Here’s the con side:

  • After a very satisfying and interesting set up, the final act is so conventional as to be boring. The Silver Samurai, as done in this movie, was far less interesting than in the comics. The big reveal of Harada as being inside the big robot suit is just plain dull and has almost no emotional impact.
  • I wish more had been done to play up the love triangle of the original comic, with Yukio being an obvious and very willing match for Logan, who just can’t get over Mariko. That was a nice touch in the comic that this movie could have used a bit more of.
  • Viper is not well integrated into the story. She seems pretty unnecessary and her power is oddly portrayed and never explained. I don’t recall Viper having any powers in the comics.
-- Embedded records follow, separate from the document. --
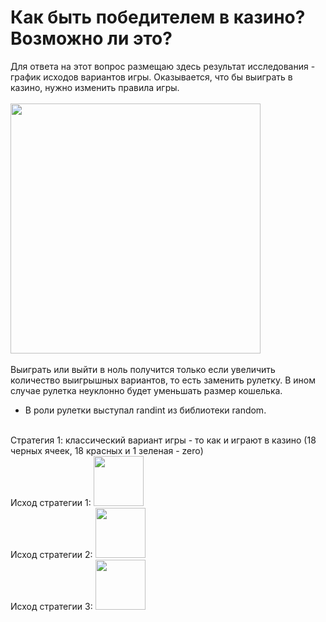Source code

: # Как быть победителем в казино? Возможно ли это?
Для ответа на этот вопрос размещаю здесь результат исследования - график исходов вариантов игры.
Оказывается, что бы выиграть в казино, нужно изменить правила игры.
<br>
<br/>
<img src="https://github.com/IYuminov/Casino_to_be_a_winner/blob/main/casino_plot.png?raw=true" height="400"/>
<br>
<br/>
Выиграть или выйти в ноль получится только если увеличить количество выигрышных вариантов, то есть заменить рулетку.
В ином случае рулетка неуклонно будет уменьшать размер кошелька. 
- В роли рулетки выступал randint из библиотеки random.
<br/>
Стратегия 1: классический вариант игры - то как и играют в казино (18 черных ячеек, 18 красных и 1 зеленая - zero)
<br>
Исход стратегии 1:
<img src="https://github.com/IYuminov/Casino_to_be_a_winner/blob/main/I_strategy.png?raw=true" height="80"/>
<br/>
Исход стратегии 2:
<img src="https://github.com/IYuminov/Casino_to_be_a_winner/blob/main/II_strategy.png?raw=true" height="80"/>
<br/>
Исход стратегии 3:
<img src="https://github.com/IYuminov/Casino_to_be_a_winner/blob/main/III_strategy.png?raw=true" height="80"/>
<br/>

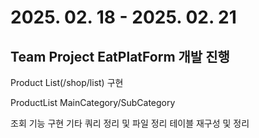 # 2025. 02. 18 - 2025. 02. 21

## Team Project EatPlatForm 개발 진행

Product List(/shop/list) 구현

ProductList
MainCategory/SubCategory

조회 기능 구현
기타 쿼리 정리 및 파일 정리
테이블 재구성 및 정리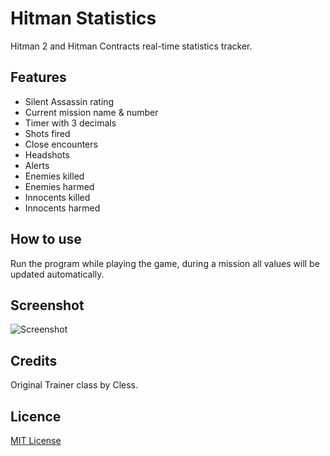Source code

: # Hitman Statistics
Hitman 2 and Hitman Contracts real-time statistics tracker.

## Features
- Silent Assassin rating
- Current mission name & number
- Timer with 3 decimals
- Shots fired
- Close encounters
- Headshots
- Alerts
- Enemies killed
- Enemies harmed
- Innocents killed
- Innocents harmed

## How to use
Run the program while playing the game, during a mission all values will be updated automatically.

## Screenshot
![Screenshot](http://i.imgur.com/jJh3kcj.png "Screenshot")

## Credits
Original Trainer class by Cless.

## Licence
[MIT License](https://github.com/nvillemin/HitmanStatistics/blob/master/LICENSE.txt)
But I do remember she somehow convinced Wolverine to willingly marry her for some reason. (I remember it was in Chris Claremont’s return to the character in Wolverine #125-128 or so, but not the reasons behind that twist.) That might have been a more interesting element to play with here.
  • I hate the ripping out of Wolverine’s claws. The bone claws, in a word, suck. I always thought the bone claws were the lamest thing ever done to the character. My problem with it is it makes absolutely no sense. We were told for decades that the claws were housed in some kind of bionic mechanism, which must have been confirmed by all the medical exams done on Logan by everyone from the Sentinels (as far back as The Uncanny X-Men #98) through the Shi’ar and onward. Even in the original Days of Future Past storyline, when the Sentinels burn off Wolverine’s flesh, you can see the manmade mechanism that operates his claws in his bones. Of course, that’s a future timeline Wolverine, so it’s easy to explain away. But that doesn’t mean it’s still not a stupid idea.
  • No credit whatsoever for Chris Claremont, Frank Miller or Josef Rubinstein for coming up with the original comic-book story. Even more interesting, it appears Claremont doesn’t get even a token payment, while Len Wein, who officially created Wolverine but had little to do with the character as he exists today, did.   
The Wolverine looks like a solid but not spectacular hit. So far, it’s made about $113 million at the domestic box office and about $195 million overseas, for a decent total of $308 million on an estimated budget of $120 million. Anticipation for X-Men: Days of Future Past is running high, and it’s clear Fox is going to continue to develop and release X-Men movies on a regular basis, thus preventing the rights from reverting to Marvel. The series appears to be on the upswing, with the well-received X-Men: First Class and now The Wolverine getting fans past the disappointments of X-Men: The Last Stand and X-Men Origins: Wolverine

I would love to see the franchise move past prequels and into new, fresh territory with new characters, new villains and new scenarios. After The Wolverine, it’s looking more likely than before, and I think fans of the comics and the movies can be glad of that.